More About the Author
Cameron Stracher was born and raised in Roslyn, Long Island. At a young age, he wanted to be a writer, and had his first play produced while an undergraduate at Amherst College. After college, he retreated to Woods Hole, Massachusetts, where he tried to write the Great American Novel. Failing miserably, he enrolled at Harvard Law School, where he still managed to take a writing workshop from Mary Robison at Harvard College. He returned to Woods Hole after earning his J.D. degree, and was the only waiter at the Coonamessett Inn who was also admitted to the New York State bar. Finally, succumbing to parental and financial pressure, he got a real job at Covington & Burling in Washington, D.C., where he lasted for one year before fleeing for the Writers' Workshop at the University of Iowa.

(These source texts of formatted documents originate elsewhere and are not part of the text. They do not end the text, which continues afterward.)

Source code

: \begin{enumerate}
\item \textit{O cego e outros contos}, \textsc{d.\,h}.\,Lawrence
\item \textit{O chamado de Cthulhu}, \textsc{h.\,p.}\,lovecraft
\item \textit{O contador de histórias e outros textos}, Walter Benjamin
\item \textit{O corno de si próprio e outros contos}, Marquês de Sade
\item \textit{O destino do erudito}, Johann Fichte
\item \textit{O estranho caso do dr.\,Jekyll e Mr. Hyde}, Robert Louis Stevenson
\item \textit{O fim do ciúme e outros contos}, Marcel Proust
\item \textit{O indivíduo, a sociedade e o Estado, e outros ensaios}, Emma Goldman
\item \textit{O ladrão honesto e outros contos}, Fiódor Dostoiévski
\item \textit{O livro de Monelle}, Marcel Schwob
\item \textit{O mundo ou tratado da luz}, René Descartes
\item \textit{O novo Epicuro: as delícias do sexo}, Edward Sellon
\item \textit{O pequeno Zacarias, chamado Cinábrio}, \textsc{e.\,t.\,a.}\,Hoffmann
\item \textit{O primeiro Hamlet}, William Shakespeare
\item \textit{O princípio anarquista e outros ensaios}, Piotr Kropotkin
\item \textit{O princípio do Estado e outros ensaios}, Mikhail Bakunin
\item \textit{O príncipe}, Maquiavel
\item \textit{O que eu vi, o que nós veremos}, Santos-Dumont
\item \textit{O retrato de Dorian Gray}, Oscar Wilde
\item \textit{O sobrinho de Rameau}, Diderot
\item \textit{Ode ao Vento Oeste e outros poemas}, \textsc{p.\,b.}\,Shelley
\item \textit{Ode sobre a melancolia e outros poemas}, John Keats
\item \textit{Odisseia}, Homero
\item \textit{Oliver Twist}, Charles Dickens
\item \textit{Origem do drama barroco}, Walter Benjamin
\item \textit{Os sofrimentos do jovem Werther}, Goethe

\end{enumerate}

He spent four years in Iowa City, studying under Frank Conroy, James Salter, Marilynne Robinson, Meg Wolitzer, and Deborah Eisenberg. More important, he met his wife, Christine Pakkala, a poet, while she was serving cheese samples at the food co-op. After Christine graduated, the couple moved to New York City where Cameron practiced law at Friedman & Kaplan, and then became in-house counsel at CBS, handling libel, privacy, copyright and other claims for the network. One of the highlights of his career during those years was getting Dan Rather out of jury duty.
Cameron won a fiction fellowship from the New York Foundation for the Arts in 1994, and his first novel, The Laws of Return, was published by William Morrow in 1996. His non-fiction account of his life as a law firm associate, Double Billing: A Young Lawyer's Tale of Greed, Sex, Lies, and a Swivel Chair, was also published by Morrow in 1998. He left CBS in 1999 and joined the media law firm Levine Sullivan Koch & Schulz, where he became partner and helped open the New York office. In 2001, he began teaching at New York Law School, and eventually became the Publisher of the Law Review and the Co-Director of the school's new Program in Law & Journalism. His second book of non-fiction, Dinner with Dad: How I Found My Way Back to the Family Table, was published by Random House in 2007. It has recently been optioned for television by 3Arts Entertainment. In 2010 Cameron left New York Law School to spend more time writing and with his family. In 2011, Sourcebooks published his first YA novel, the dystopian thriller The Water Wars.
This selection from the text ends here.